If the body was dug out, I reckoned I’d put it in a tree in the tribal way. Bodies are set in trees so their souls can fly straight off to the next world without nothing to get in their way. In Eeteh’s Coyote world there ain’t nothing next and no souls neither, only a few comical ghosts, but I’ll do that for him anyhow. We both been good at pretending. I was pretending now, jabbering in a quiet way with Tom and Bear, tolerating Wyndy.
Whilst I walked sorrowing along, heading back crickside because I don’t know where else to go, I passed a small horse-drawed buggy, and the person inside called out, “Huckleberry! Huckleberry FINN! Is that YOU?” It was Becky Thatcher! “Get IN!” she says with a happy laugh and opened the door for me.
She give me a big kiss when I squeezed in and laughed again. There was a pretty smell about her and a most wonderful softness. “Tom ain’t here,” I says.
“I KNOW that, Huckleberry! It’s YOU I want to see! It’s been so LONG!” I asked if she warn’t the person I seen, dressed up so pretty, in that saloon up in Wyoming a few years ago, and she says, “Aw, Hucky, those were my working clothes. I HATE them. Yours are prettier. I LOVE that vest, though it needs a washing. I was still chasing after Tom back then, and I was working that trail, waiting for him to show up on it. I supposed most everybody would, sooner or later. And there was no shortage of customers. Cowboys get lonely.”
When she says the word “lonely,” I felt the hurt of it and my throat thickened up. “You was riding with cowboys?”
“Oh, Huckleberry . . .” She sighed and touched my cheek. “I’d just started up my new profession. Cowboys are mostly only little boys, their pants full of ignorant excitement. If they also got money in their pants, I can generally do something about the excitement, and about their ignorance, too. I GUESS you could call it riding with them.” She laughed and clapped her hand on my leg and I jumped. “Aren’t YOU the ticklish one!” she says with a tittery little laugh. “All right. Let me tell you flat out, Huckleberry. Tom left me in St. Petersburg more’n a dozen years ago when I was six months heavy with our baby. I lost it and, when I stopped crying, I came west looking for him. A girl’s not supposed to DO that, but I did. Sometimes I got close, but it was like he’d always catch wind of me somehow and move on. I ran out of money and hope and finally I met Dorie and started doing what I HAD to do or starve. I was just only coming to work that day when you saw me. I didn’t want Tom to know, and I was afraid he might be with you. If he did turn up, I didn’t know if I’d hug his feet or shoot him.” She sighed. “Now, it don’t matter anymore.” She slumped back in the seat like she was thinking over about what she just said. “So, where’ve YOU been, Huckleberry? Did you come here to the Hills with Tom?”

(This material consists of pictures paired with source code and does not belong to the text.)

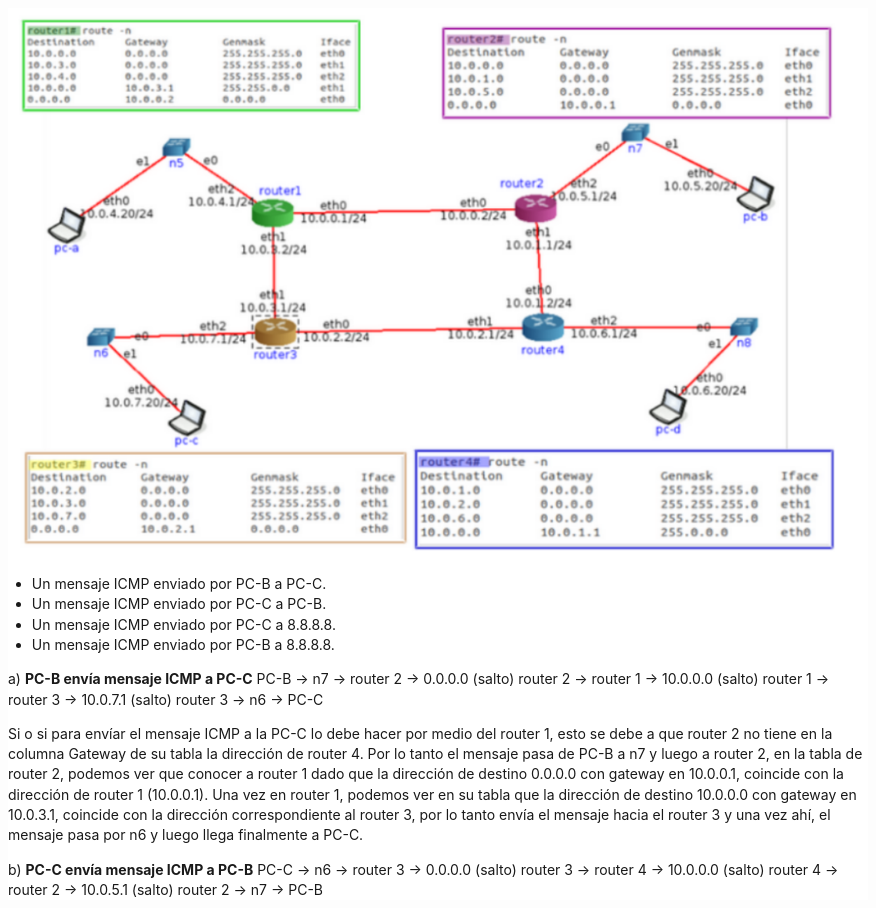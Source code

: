 ![alt text](/Practica8/imgs/ejercicio6.png)
* Un mensaje ICMP enviado por PC-B a PC-C.
* Un mensaje ICMP enviado por PC-C a PC-B.
* Un mensaje ICMP enviado por PC-C a 8.8.8.8.
* Un mensaje ICMP enviado por PC-B a 8.8.8.8.

a) **PC-B envía mensaje ICMP a PC-C**
PC-B -> n7 -> router 2 -> 0.0.0.0 (salto)
router 2 -> router 1 -> 10.0.0.0 (salto)
router 1 -> router 3 -> 10.0.7.1 (salto)
router 3 -> n6 -> PC-C

Si o si para envíar el mensaje ICMP a la PC-C lo debe hacer por medio del router 1, esto se debe a que router 2 no tiene en la columna Gateway de su tabla la dirección de router 4. 
Por lo tanto el mensaje pasa de PC-B a n7 y luego a router 2, en la tabla de router 2, podemos ver que conocer a router 1 dado que la dirección de destino 0.0.0.0 con gateway en 10.0.0.1, coincide con la dirección de router 1 (10.0.0.1). Una vez en router 1, podemos ver en su tabla que la dirección de destino 10.0.0.0 con gateway en 10.0.3.1, coincide con la dirección correspondiente al router 3, por lo tanto envía el mensaje hacia el router 3 y una vez ahí, el mensaje pasa por n6 y luego llega finalmente a PC-C.

b) **PC-C envía mensaje ICMP a PC-B**
PC-C -> n6 -> router 3 -> 0.0.0.0 (salto)
router 3 -> router 4 -> 10.0.0.0 (salto)
router 4 -> router 2 -> 10.0.5.1 (salto)
router 2 -> n7 -> PC-B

“No, been here for a time. The Gulch was a most lazy and tolerable place till people like Tom come’n ruined it. Me and a Lakota friend helped an old whisky-maker trade with the tribe and move his goods, and we helped him drink them up, too. I was happy as I ever been. Then a crazy old prospector found a yaller rock and everything changed. Tom he come and saved me from a lynching, but he made a mess out of everything else. Me and my friend was fixing to leave for Mexico or somewheres, anywheres, just so’s we was away from here, but I got sick with the janders. Now, all of a sudden, he’s dead.” I took a deep breath. “Got dynymited.”
“Oh! Last night! I HEARD it!” Her voice was like a sad little girl’s. “Is that his vest? That’s blood on it, isn’t it?”